In July 1961, proposals for the new church were unveiled. The design is very similar in many ways to what was in fact built, but the most obvious difference is that the entrance path leads straight from the road into the church. This design was changed later, so that entry would be into a narthex before going on into the church - the hope was that this would mean that noisy greetings could take place in the narthex, not in the actual worship area, a hope that has perhaps been about 70% successful!
The proposals stress that the design started with the ground-plan - evaluating what a church building is for, what different features were needed, and how those features should relate together at ground level. This approach was absolutely fundamental in giving us the very usable interior that we have today.
However, presenting plans is one thing, seeing them implemented is another, and there were many frustrating delays throughout this period. The foundation stone was laid on 8 July 1962 by the Duchess of Gloucester, but delays soon started, and in fact little work was done for the rest of year, largely because of confusion over the likely cost.

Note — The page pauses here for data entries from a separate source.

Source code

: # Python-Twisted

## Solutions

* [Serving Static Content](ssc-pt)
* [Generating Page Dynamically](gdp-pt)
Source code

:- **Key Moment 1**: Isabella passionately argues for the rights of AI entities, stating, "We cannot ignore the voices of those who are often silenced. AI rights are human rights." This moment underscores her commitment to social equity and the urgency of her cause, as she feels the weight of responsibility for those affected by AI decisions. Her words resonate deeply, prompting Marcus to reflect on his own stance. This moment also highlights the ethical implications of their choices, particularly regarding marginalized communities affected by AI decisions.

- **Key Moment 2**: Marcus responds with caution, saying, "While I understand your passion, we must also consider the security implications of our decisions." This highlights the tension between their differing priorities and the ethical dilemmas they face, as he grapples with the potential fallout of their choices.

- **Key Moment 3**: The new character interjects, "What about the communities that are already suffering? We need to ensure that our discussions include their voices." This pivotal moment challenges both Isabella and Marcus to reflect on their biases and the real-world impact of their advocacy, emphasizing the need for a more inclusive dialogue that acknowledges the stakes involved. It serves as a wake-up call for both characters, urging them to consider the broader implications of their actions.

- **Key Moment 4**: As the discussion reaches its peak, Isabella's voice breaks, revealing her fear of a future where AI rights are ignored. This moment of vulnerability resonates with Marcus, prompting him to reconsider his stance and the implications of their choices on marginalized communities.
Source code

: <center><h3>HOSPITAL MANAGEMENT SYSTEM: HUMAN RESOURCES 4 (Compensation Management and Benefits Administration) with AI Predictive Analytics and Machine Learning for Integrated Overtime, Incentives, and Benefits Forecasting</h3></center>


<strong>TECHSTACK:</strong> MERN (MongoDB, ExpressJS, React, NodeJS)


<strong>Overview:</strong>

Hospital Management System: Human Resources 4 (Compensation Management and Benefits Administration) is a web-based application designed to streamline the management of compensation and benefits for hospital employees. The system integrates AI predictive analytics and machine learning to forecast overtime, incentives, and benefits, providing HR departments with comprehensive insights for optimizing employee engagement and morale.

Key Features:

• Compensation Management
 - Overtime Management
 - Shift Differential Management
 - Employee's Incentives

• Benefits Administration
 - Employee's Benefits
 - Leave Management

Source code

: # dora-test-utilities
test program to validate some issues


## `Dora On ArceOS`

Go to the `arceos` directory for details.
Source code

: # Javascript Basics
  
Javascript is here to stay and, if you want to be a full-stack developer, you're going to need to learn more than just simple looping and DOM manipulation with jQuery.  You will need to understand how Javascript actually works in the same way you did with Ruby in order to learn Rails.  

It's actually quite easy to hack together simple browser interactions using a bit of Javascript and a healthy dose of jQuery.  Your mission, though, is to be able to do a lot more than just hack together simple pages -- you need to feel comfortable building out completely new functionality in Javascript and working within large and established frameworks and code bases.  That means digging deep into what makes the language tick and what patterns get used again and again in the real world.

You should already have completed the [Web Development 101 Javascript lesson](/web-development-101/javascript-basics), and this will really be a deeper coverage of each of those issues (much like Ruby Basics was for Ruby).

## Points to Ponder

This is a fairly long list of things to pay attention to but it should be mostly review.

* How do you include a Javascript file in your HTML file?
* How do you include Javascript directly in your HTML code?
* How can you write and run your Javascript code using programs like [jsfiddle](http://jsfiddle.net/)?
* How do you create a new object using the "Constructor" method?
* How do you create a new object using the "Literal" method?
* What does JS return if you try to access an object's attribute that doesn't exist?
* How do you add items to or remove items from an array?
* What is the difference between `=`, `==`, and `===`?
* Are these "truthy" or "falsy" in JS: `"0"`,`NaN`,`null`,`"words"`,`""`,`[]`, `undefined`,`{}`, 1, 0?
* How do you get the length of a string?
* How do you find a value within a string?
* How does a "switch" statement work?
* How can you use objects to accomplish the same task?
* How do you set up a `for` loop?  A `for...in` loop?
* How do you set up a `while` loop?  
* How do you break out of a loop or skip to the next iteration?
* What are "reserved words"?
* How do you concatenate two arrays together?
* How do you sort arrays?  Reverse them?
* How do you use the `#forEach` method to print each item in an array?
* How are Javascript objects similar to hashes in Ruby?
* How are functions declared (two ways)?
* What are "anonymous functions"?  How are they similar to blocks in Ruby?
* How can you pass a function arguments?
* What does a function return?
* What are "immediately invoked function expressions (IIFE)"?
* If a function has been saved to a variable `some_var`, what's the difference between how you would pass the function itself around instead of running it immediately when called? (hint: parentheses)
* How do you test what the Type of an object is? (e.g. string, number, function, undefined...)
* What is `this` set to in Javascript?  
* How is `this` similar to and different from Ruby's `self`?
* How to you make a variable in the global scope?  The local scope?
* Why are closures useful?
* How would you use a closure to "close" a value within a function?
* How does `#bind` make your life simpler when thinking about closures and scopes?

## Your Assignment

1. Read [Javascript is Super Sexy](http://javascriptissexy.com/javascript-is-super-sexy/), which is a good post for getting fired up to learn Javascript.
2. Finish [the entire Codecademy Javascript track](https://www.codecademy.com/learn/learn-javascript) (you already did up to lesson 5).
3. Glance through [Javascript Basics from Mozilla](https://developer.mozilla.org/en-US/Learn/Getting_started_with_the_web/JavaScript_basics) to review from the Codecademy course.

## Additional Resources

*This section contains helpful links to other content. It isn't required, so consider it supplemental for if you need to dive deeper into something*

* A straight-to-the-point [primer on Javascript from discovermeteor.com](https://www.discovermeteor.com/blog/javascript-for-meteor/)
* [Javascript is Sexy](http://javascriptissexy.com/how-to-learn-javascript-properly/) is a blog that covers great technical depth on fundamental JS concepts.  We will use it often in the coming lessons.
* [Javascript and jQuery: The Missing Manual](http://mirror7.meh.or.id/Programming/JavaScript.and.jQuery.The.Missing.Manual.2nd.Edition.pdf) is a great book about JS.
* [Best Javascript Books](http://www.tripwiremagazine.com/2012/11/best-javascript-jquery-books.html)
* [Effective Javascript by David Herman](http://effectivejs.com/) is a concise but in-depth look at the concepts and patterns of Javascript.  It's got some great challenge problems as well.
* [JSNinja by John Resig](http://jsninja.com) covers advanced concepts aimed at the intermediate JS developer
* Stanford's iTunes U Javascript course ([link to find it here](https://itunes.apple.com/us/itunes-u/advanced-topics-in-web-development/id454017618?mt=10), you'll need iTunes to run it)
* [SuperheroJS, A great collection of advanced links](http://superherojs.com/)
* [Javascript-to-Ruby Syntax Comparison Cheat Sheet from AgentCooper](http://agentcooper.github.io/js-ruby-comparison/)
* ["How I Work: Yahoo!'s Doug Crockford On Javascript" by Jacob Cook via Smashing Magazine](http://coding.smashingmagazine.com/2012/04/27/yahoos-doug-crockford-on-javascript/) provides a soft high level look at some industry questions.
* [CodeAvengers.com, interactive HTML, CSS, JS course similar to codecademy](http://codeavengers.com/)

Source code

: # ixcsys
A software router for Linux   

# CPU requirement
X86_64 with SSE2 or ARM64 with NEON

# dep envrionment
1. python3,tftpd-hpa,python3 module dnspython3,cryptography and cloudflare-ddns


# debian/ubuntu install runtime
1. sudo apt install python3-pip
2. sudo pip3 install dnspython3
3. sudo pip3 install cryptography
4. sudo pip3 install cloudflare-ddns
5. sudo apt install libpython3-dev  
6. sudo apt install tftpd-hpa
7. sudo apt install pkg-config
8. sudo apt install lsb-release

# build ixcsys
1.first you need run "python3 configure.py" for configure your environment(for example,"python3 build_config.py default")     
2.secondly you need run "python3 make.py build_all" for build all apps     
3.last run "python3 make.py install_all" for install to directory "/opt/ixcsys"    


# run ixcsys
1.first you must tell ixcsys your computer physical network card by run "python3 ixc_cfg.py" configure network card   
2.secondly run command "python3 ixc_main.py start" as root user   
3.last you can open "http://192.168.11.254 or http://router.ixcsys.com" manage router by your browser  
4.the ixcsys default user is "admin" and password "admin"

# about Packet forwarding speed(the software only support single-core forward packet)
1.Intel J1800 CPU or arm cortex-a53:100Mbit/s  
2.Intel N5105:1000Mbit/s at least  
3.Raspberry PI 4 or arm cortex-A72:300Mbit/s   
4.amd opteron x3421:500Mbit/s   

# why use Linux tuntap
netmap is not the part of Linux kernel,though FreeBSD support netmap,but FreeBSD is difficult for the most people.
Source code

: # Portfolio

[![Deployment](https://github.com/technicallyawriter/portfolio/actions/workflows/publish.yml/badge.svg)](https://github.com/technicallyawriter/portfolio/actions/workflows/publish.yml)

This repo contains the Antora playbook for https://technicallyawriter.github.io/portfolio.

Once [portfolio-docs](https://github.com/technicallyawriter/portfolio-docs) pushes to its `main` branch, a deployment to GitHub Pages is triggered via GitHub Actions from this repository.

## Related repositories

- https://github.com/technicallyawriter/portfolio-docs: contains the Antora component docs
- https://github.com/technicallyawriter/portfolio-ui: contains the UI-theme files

If the laying of the foundation stone was seen as a physical milestone in the life of the church, a spiritual milestone was the start in October of nine area Home Meetings. The parish was subdivided into nine smaller sub-parishes, each centred on the home of a member of the church. They were encouraged to visit the homes in their area, so that the Home Meeting was not just a cosy group of Christians but had a real evangelistic thrust.
Leadership of the groups was mainly lay. The aim was that the groups should grow and subdivide, and that in the course of time they should develop into house churches that would eventually run their own children’s groups.
This was a truly radical vision for developing house churches and was virtually a new idea for any Church of England parish. It was given wider currency by the book "Open House" that John Tanburn wrote a few years later, describing what had been done here at St Barnabas.
Today, we still have home meetings, with a very high proportion of church members belonging to them. They are not, however, organized on a geographical basis and so lack one of the main features of John Tanburn’s house churches. They do not have the evangelistic thrust that his groups had, but they may be more effective in terms of fellowship and support between members due to them meeting weekly or fortnightly, rather than monthly. Clearly there is room here for further thought about the function of groups in the life of the church.